As fans trudged home for a few hours sleep or headed directly to work after watching Murray stage an epic fightback, rallying from two sets and 2-5 down to beat home hope Thanasi Kokkinakis 4-6 6-7(4) 7-6(5) 6-3 7-5, the fired up Scot tore into tennis officials, labelling them "disrespectful."

Murray said he respected the rules but criticised having to play until 3 or 4 a.m. "and you're not allowed to go and take a p***."

"It's a joke, it's a joke.
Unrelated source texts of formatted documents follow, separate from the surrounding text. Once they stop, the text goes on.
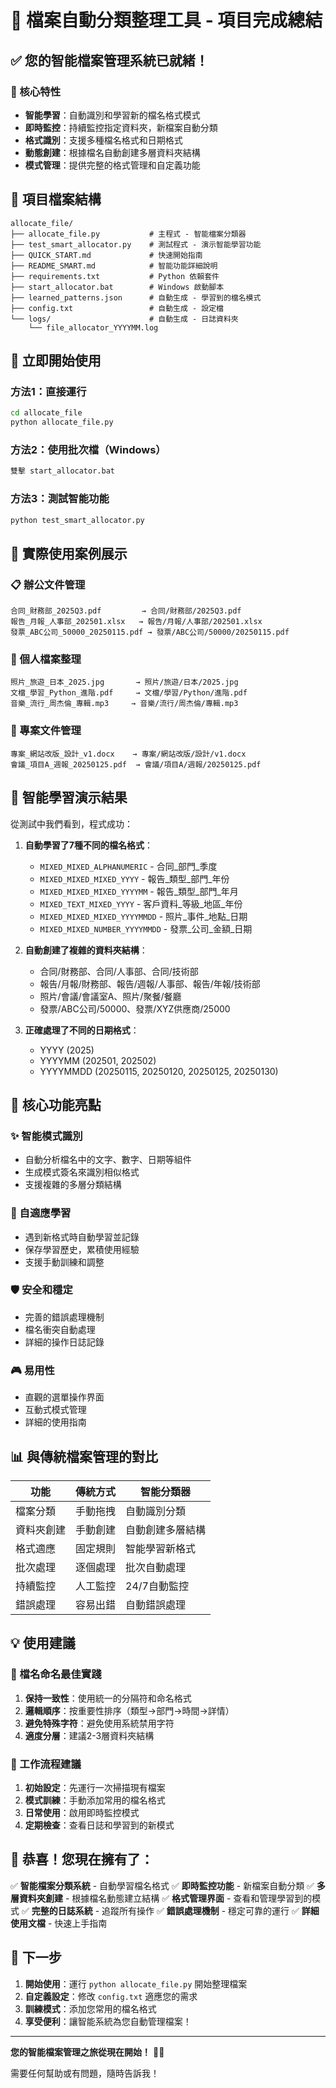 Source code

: # 🎉 檔案自動分類整理工具 - 項目完成總結

## ✅ 您的智能檔案管理系統已就緒！

### 🧠 核心特性
- **智能學習**：自動識別和學習新的檔名格式模式
- **即時監控**：持續監控指定資料夾，新檔案自動分類
- **格式識別**：支援多種檔名格式和日期格式
- **動態創建**：根據檔名自動創建多層資料夾結構
- **模式管理**：提供完整的格式管理和自定義功能

## 📁 項目檔案結構

```
allocate_file/
├── allocate_file.py           # 主程式 - 智能檔案分類器
├── test_smart_allocator.py    # 測試程式 - 演示智能學習功能
├── QUICK_START.md             # 快速開始指南
├── README_SMART.md            # 智能功能詳細說明
├── requirements.txt           # Python 依賴套件
├── start_allocator.bat        # Windows 啟動腳本
├── learned_patterns.json      # 自動生成 - 學習到的檔名模式
├── config.txt                 # 自動生成 - 設定檔
└── logs/                      # 自動生成 - 日誌資料夾
    └── file_allocator_YYYYMM.log
```

## 🚀 立即開始使用

### 方法1：直接運行
```bash
cd allocate_file
python allocate_file.py
```

### 方法2：使用批次檔（Windows）
```bash
雙擊 start_allocator.bat
```

### 方法3：測試智能功能
```bash
python test_smart_allocator.py
```

## 🎯 實際使用案例展示

### 📋 辦公文件管理
```
合同_財務部_2025Q3.pdf         → 合同/財務部/2025Q3.pdf
報告_月報_人事部_202501.xlsx   → 報告/月報/人事部/202501.xlsx
發票_ABC公司_50000_20250115.pdf → 發票/ABC公司/50000/20250115.pdf
```

### 📸 個人檔案整理
```
照片_旅遊_日本_2025.jpg       → 照片/旅遊/日本/2025.jpg
文檔_學習_Python_進階.pdf     → 文檔/學習/Python/進階.pdf
音樂_流行_周杰倫_專輯.mp3     → 音樂/流行/周杰倫/專輯.mp3
```

### 🏢 專案文件管理
```
專案_網站改版_設計_v1.docx    → 專案/網站改版/設計/v1.docx
會議_項目A_週報_20250125.pdf  → 會議/項目A/週報/20250125.pdf
```

## 🧠 智能學習演示結果

從測試中我們看到，程式成功：

1. **自動學習了7種不同的檔名格式**：
   - `MIXED_MIXED_ALPHANUMERIC` - 合同_部門_季度
   - `MIXED_MIXED_MIXED_YYYY` - 報告_類型_部門_年份
   - `MIXED_MIXED_MIXED_YYYYMM` - 報告_類型_部門_年月
   - `MIXED_TEXT_MIXED_YYYY` - 客戶資料_等級_地區_年份
   - `MIXED_MIXED_MIXED_YYYYMMDD` - 照片_事件_地點_日期
   - `MIXED_MIXED_NUMBER_YYYYMMDD` - 發票_公司_金額_日期

2. **自動創建了複雜的資料夾結構**：
   - 合同/財務部、合同/人事部、合同/技術部
   - 報告/月報/財務部、報告/週報/人事部、報告/年報/技術部
   - 照片/會議/會議室A、照片/聚餐/餐廳
   - 發票/ABC公司/50000、發票/XYZ供應商/25000

3. **正確處理了不同的日期格式**：
   - YYYY (2025)
   - YYYYMM (202501, 202502)
   - YYYYMMDD (20250115, 20250120, 20250125, 20250130)

## 🔧 核心功能亮點

### ✨ 智能模式識別
- 自動分析檔名中的文字、數字、日期等組件
- 生成模式簽名來識別相似格式
- 支援複雜的多層分類結構

### 🎯 自適應學習
- 遇到新格式時自動學習並記錄
- 保存學習歷史，累積使用經驗
- 支援手動訓練和調整

### 🛡️ 安全和穩定
- 完善的錯誤處理機制
- 檔名衝突自動處理
- 詳細的操作日誌記錄

### 🎮 易用性
- 直觀的選單操作界面
- 互動式模式管理
- 詳細的使用指南

## 📊 與傳統檔案管理的對比

| 功能 | 傳統方式 | 智能分類器 |
|------|----------|------------|
| 檔案分類 | 手動拖拽 | 自動識別分類 |
| 資料夾創建 | 手動創建 | 自動創建多層結構 |
| 格式適應 | 固定規則 | 智能學習新格式 |
| 批次處理 | 逐個處理 | 批次自動處理 |
| 持續監控 | 人工監控 | 24/7自動監控 |
| 錯誤處理 | 容易出錯 | 自動錯誤處理 |

## 💡 使用建議

### 📝 檔名命名最佳實踐
1. **保持一致性**：使用統一的分隔符和命名格式
2. **邏輯順序**：按重要性排序（類型→部門→時間→詳情）
3. **避免特殊字符**：避免使用系統禁用字符
4. **適度分層**：建議2-3層資料夾結構

### 🔄 工作流程建議
1. **初始設定**：先運行一次掃描現有檔案
2. **模式訓練**：手動添加常用的檔名格式
3. **日常使用**：啟用即時監控模式
4. **定期檢查**：查看日誌和學習到的新模式

## 🎊 恭喜！您現在擁有了：

✅ **智能檔案分類系統** - 自動學習檔名格式
✅ **即時監控功能** - 新檔案自動分類
✅ **多層資料夾創建** - 根據檔名動態建立結構
✅ **格式管理界面** - 查看和管理學習到的模式
✅ **完整的日誌系統** - 追蹤所有操作
✅ **錯誤處理機制** - 穩定可靠的運行
✅ **詳細使用文檔** - 快速上手指南

## 🚀 下一步

1. **開始使用**：運行 `python allocate_file.py` 開始整理檔案
2. **自定義設定**：修改 `config.txt` 適應您的需求
3. **訓練模式**：添加您常用的檔名格式
4. **享受便利**：讓智能系統為您自動管理檔案！

---

**您的智能檔案管理之旅從現在開始！** 🎉✨

需要任何幫助或有問題，隨時告訴我！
You know it as well."

"It's disrespectful to you, disrespectful to the ball children, disrespectful to the players and we are not allowed to go to the toilet.


— José Morgado (@josemorgado) January 19, 2023

The Australian Open routinely has matches run into the early morning but former Grand Slam champion turned commentator John McEnroe said the Melbourne midnight madness on this occasion crossed over into insanity and called on officials to implement rules so it never happens again.

"I am stunned in disbelief that they were still playing at that hour," McEnroe told Eurosport. "For starters, it was insane that matches at that level are played 4 to 4:30 a.m. in the morning."

However, Australian Open tournament director Craig Tiley said there was no need to change the schedule at this point.

"We will always look at it, when we do the (tournament) debrief -- like we do every year," Tiley told the 'Today Show' on Channel Nine."But at this point, at what it is, we've got to fit those matches in the 14 days, so you don't have many options.

"It was an epic match and when you schedule a match like that just before 10 p.m. in the evening before, you're not expecting it to go close to six hours."

— #AusOpen (@AustralianOpen) January 19, 2023

Tiley pointed out that several hours had been lost due to delays caused by extreme heat and stop-start rain this week.

"There are so many variables... you don't often get those conditions in such a short period of time so we've had three late nights with scheduling trying to catch up with matches," Tiley added.

Most elite sports do not hold their biggest events into the wee hours of the morning after most fans have gone to bed.

McEnroe noted that the World Cup, Super Bowl or NBA Finals are not played at such odd hours, although the NHL Stanley Cup playoffs, which do not have shootouts, have had games decided in the early morning.

McEnroe also said the late finish and energy used by Murray during the five hour, 45 minute struggle will put the 35-year-old at a competitive disadvantage as he tries to recover for his third round clash with Spain's Roberto Bautista Agut, who also needed five sets to see off American Brandon Holt.